▶ [Work item]
The answer must be every line of the records in which the string "True" appears.

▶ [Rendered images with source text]
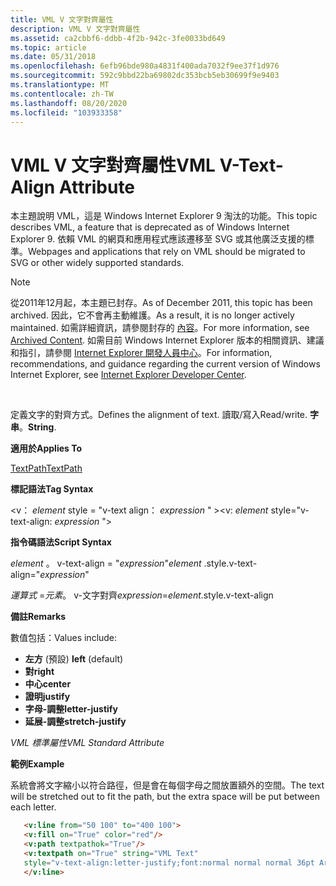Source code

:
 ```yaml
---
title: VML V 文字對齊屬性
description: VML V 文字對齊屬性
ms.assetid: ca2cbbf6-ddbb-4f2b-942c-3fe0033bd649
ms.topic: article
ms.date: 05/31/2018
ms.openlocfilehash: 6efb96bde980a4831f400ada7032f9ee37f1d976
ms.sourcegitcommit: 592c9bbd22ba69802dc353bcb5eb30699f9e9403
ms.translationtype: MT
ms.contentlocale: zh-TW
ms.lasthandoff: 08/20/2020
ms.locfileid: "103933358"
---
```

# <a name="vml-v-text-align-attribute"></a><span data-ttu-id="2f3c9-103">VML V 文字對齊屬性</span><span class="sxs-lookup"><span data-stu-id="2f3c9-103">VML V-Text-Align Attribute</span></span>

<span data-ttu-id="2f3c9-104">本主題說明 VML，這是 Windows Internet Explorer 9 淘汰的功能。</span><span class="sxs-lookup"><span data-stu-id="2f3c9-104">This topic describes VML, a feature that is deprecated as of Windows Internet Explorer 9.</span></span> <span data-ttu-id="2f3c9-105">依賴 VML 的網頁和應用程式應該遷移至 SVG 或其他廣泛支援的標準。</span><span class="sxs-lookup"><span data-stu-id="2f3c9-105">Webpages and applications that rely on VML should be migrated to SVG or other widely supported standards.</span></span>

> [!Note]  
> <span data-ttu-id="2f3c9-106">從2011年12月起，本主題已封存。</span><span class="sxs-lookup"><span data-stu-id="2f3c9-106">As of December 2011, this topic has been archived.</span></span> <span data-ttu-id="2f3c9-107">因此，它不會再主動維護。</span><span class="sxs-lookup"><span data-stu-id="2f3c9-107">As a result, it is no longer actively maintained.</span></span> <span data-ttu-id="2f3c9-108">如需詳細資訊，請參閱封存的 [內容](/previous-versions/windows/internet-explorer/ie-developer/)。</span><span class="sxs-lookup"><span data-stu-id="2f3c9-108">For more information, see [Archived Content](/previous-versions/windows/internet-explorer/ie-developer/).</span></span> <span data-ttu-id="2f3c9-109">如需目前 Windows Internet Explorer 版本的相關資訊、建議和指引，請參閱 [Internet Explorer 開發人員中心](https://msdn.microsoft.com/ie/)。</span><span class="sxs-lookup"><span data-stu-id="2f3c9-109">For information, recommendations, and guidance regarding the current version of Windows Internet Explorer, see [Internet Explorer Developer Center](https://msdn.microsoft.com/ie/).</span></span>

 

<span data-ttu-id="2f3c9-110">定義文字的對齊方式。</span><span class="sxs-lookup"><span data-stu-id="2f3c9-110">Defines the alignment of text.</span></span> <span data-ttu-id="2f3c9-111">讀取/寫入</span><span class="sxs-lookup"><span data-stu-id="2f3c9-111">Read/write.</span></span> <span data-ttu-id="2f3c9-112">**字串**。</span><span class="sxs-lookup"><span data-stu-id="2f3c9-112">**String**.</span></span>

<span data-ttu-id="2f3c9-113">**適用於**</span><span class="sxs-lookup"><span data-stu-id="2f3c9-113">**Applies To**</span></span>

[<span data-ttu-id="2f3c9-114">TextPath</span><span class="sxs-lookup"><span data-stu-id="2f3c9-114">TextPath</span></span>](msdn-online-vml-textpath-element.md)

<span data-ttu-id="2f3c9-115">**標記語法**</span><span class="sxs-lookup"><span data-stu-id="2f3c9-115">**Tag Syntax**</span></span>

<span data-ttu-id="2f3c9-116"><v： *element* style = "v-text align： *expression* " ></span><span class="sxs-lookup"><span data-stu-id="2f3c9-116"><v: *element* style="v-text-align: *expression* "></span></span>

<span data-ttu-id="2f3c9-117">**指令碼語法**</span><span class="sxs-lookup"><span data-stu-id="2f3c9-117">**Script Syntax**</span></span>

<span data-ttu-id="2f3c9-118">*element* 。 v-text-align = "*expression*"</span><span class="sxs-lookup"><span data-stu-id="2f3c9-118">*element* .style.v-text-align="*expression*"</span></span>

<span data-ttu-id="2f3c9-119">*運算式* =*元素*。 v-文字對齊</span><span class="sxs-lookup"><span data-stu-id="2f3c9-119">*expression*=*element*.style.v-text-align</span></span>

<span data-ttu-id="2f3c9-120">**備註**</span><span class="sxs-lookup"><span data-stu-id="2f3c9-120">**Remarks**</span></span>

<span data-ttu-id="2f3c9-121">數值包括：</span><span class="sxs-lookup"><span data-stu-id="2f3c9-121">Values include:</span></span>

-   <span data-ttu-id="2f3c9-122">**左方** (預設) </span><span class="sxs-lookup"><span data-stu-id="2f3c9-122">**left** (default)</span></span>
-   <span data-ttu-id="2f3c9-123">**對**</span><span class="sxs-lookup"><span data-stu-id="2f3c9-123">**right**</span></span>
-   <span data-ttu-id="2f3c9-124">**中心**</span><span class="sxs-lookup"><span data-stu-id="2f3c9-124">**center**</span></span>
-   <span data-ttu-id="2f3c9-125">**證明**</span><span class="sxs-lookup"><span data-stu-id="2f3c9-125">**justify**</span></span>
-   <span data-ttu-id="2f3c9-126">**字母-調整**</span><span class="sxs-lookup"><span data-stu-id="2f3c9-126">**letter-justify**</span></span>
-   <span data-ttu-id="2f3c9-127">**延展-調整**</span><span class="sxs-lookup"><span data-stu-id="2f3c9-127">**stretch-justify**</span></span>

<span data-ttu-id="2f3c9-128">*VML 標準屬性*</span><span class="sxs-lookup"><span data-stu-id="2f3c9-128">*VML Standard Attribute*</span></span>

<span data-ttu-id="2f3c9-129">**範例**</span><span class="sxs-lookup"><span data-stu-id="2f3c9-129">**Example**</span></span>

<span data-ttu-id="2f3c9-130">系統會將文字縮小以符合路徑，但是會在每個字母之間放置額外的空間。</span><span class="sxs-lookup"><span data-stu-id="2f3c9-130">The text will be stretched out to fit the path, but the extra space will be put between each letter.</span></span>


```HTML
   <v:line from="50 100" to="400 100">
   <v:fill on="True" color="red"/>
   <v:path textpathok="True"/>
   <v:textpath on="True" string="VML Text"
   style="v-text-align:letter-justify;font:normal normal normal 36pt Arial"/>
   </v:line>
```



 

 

...

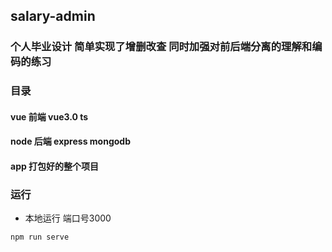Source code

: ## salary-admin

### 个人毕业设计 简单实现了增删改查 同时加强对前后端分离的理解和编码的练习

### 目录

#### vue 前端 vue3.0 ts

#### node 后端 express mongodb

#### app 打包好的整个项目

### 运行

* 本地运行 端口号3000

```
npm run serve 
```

▶ [Task response]
   <v:fill on="True" color="red"/>
   <v:path textpathok="True"/>
   <v:textpath on="True" string="VML Text"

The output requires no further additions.